Like I said before, I wasn’t a whore. I didn’t go out and party and meet some Joe-shmo and spread my legs like butter. I had a little more class than that. Not much, I’m sad to say, but a little. No, instead of going out to parties and such, I found the “best friend”. That was usually the trick that got me every time. I was hurt over a relationship and I was sad and he was there for me to talk to. I always fell into that trap. There where two main times I fell for that. And both times, I paid for it emotionally afterward. 

The first time:

I was young, younger than I would like to admit, but old enough to be in high school. I was in a long term, committed relationship with this guy. It was a long distance relationship and we hardly saw each other because we young, but it a committed one non-the-less. He was going on a trip to Mexico to visit some family. I didn’t even hear about this trip until he was already gone and his sister answered the phone and informed me she had no idea when he was coming back, or even if he was coming back. I was of course distraught. My boyfriend of almost a year just up and leaves with out a single word to me and I’m suppose to just be cool with it? 

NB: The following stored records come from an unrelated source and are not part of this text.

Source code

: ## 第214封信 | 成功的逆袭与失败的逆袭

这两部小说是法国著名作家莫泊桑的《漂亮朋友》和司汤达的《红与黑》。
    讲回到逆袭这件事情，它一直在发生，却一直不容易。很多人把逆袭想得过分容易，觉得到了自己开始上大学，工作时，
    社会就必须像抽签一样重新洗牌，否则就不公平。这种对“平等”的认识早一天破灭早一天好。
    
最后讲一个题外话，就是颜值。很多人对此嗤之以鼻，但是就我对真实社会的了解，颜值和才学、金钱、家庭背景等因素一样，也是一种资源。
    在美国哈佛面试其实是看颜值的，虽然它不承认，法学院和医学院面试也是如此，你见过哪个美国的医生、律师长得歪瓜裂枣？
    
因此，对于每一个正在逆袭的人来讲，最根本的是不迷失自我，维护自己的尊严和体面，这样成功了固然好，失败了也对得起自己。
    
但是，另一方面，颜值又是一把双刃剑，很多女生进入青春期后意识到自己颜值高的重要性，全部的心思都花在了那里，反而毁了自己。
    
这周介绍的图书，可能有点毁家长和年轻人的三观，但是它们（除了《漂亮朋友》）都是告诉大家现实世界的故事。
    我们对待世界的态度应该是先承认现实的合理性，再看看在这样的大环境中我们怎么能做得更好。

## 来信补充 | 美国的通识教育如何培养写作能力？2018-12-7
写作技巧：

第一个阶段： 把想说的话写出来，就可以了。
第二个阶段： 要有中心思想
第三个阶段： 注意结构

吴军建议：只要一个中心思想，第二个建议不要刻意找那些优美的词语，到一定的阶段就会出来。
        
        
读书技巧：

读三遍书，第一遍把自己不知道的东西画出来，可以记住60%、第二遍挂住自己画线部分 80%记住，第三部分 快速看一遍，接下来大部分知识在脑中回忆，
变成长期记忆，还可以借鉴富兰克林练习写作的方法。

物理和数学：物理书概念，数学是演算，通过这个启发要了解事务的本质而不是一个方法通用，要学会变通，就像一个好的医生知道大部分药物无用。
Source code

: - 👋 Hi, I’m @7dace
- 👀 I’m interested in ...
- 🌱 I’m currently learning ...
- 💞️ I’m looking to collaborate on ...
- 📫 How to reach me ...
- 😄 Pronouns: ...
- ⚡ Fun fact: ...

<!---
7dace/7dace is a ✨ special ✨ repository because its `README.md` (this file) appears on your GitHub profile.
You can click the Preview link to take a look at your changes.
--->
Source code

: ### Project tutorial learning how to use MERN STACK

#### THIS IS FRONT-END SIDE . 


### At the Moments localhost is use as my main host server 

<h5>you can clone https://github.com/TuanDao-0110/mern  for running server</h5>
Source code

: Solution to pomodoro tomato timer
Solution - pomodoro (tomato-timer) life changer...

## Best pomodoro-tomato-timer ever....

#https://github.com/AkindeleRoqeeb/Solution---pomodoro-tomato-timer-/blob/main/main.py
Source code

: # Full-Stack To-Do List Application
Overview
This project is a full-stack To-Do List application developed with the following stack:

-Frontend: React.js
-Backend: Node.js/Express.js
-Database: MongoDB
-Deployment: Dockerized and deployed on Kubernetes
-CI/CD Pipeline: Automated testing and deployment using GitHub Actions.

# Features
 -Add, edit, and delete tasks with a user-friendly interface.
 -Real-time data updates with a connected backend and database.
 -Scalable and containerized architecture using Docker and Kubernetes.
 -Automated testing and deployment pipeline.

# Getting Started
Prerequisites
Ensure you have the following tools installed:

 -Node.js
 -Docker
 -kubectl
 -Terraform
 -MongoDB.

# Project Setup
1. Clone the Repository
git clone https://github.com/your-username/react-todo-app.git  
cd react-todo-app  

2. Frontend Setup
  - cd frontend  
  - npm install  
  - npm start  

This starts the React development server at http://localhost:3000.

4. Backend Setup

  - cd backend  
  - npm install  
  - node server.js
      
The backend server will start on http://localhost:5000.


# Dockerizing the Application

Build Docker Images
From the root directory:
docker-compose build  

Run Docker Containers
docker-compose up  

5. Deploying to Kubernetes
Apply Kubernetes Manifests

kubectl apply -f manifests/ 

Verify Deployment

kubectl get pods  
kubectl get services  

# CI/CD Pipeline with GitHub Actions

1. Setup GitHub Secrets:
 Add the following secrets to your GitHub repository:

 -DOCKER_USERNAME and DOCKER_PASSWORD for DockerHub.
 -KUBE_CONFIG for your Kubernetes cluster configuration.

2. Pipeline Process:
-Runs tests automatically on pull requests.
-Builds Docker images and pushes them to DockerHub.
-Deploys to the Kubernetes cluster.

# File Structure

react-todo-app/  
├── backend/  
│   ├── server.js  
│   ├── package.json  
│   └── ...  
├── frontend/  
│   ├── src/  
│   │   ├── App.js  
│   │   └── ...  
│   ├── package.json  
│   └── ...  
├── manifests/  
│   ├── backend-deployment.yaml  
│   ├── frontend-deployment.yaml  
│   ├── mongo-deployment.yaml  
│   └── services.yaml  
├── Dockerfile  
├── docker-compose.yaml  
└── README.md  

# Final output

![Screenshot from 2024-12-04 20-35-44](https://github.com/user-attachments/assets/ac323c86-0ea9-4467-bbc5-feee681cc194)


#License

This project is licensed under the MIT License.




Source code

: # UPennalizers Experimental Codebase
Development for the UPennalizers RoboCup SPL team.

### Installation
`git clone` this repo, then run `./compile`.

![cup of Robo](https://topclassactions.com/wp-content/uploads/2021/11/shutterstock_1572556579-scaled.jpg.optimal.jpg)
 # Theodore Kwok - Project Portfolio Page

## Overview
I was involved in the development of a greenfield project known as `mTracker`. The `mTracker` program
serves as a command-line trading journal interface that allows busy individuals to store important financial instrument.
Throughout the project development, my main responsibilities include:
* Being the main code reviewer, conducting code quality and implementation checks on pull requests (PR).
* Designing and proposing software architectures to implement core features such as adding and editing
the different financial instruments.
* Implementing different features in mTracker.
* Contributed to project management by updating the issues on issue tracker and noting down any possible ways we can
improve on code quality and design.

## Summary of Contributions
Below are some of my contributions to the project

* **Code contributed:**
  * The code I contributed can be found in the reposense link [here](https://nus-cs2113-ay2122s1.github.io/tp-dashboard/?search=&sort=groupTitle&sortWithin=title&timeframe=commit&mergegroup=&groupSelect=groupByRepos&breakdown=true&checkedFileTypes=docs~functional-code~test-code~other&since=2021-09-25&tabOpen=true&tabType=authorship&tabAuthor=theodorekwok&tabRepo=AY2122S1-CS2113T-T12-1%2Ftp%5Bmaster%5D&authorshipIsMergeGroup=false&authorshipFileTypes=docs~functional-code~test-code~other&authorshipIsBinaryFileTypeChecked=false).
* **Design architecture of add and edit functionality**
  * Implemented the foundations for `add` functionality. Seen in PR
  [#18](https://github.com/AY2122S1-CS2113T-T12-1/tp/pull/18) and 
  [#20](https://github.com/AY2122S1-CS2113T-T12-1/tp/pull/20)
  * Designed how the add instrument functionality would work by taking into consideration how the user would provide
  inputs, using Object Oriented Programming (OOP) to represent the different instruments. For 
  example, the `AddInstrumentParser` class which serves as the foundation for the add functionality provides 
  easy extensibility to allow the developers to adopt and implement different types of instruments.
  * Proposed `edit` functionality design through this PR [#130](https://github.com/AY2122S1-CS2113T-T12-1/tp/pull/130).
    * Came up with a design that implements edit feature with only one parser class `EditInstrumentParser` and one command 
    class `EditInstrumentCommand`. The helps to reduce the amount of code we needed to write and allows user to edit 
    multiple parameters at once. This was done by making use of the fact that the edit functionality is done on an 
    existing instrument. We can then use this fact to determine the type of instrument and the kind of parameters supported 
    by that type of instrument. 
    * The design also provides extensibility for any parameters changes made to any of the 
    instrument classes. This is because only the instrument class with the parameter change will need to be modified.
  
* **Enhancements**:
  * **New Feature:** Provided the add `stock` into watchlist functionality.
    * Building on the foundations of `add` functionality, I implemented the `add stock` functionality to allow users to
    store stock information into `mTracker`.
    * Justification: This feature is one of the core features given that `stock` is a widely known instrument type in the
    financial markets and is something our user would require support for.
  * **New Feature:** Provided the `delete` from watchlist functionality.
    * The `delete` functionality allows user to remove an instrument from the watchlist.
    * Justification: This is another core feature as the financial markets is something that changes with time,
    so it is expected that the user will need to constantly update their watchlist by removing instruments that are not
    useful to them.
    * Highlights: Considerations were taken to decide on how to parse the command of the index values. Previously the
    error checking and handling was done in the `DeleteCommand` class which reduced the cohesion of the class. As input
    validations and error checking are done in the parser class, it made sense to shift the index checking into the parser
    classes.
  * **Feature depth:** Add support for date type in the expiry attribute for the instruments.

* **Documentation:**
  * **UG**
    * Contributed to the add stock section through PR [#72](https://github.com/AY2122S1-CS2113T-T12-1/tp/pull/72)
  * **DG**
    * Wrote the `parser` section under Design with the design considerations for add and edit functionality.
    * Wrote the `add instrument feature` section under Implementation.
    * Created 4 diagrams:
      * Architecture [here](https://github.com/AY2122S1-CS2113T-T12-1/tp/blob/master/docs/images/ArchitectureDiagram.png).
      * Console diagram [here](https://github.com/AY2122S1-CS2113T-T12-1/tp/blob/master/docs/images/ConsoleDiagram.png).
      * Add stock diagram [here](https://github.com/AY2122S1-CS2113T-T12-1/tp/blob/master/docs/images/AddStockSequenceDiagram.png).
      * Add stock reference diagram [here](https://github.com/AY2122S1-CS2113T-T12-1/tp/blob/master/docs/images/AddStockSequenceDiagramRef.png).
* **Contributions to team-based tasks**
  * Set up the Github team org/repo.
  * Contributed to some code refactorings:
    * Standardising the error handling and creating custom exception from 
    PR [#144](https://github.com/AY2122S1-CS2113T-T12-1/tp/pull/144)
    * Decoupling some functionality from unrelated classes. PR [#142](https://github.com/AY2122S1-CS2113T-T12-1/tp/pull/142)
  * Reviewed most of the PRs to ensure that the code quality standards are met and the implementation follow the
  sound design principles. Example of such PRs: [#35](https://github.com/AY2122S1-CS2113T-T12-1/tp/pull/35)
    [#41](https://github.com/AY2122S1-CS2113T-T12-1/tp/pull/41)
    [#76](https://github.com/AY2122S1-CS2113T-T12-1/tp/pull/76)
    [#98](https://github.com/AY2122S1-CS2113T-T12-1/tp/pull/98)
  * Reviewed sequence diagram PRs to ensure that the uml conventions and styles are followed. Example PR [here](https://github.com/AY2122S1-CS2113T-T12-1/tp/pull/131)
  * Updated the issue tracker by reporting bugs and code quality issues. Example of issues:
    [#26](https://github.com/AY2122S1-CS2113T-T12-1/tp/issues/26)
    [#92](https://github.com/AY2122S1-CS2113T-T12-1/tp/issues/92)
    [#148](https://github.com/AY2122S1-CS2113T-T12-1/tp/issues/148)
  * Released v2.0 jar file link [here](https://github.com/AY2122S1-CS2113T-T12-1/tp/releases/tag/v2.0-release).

Anyways, it was during spring break. I was out of school and everything else in my life was grand. I was planning on spending the break with my long term bestie, Rachel, and my new best friend, Ryan. 

Here’s where the “best friend” trick comes into the story.

So my best friend Rachel was a complete band nerd. Everything band was everything Rachel. The band was having a fundraiser car wash and I had decided I would help. Well half way through I got bored. I had been messaging Ryan and he had offered for me to watch a movie with him at his place. Sure thing right? No harm in watching a movie with your friend? Well we didn’t watch a movie. I ended up blabbing to him about my relationship problem and how I had pretty much decided to move on. That’s when he popped the question! (and I don’t mean marriage) First I’m sitting on the couch crying the next thing I know he’s asking me to be his girl friend and then the next thing I know I’m doing the sideways tango. None of this would have been so bad if my long term relationship I had “decided to move on from” hadn’t called the next day to tell me he was home. I melted like ice cream on a hot summers day and the next thing I know I have two boyfriends. So now, I’m trying to juggle that with out either finding out and trying to figure out not only which one to get rid of but how. 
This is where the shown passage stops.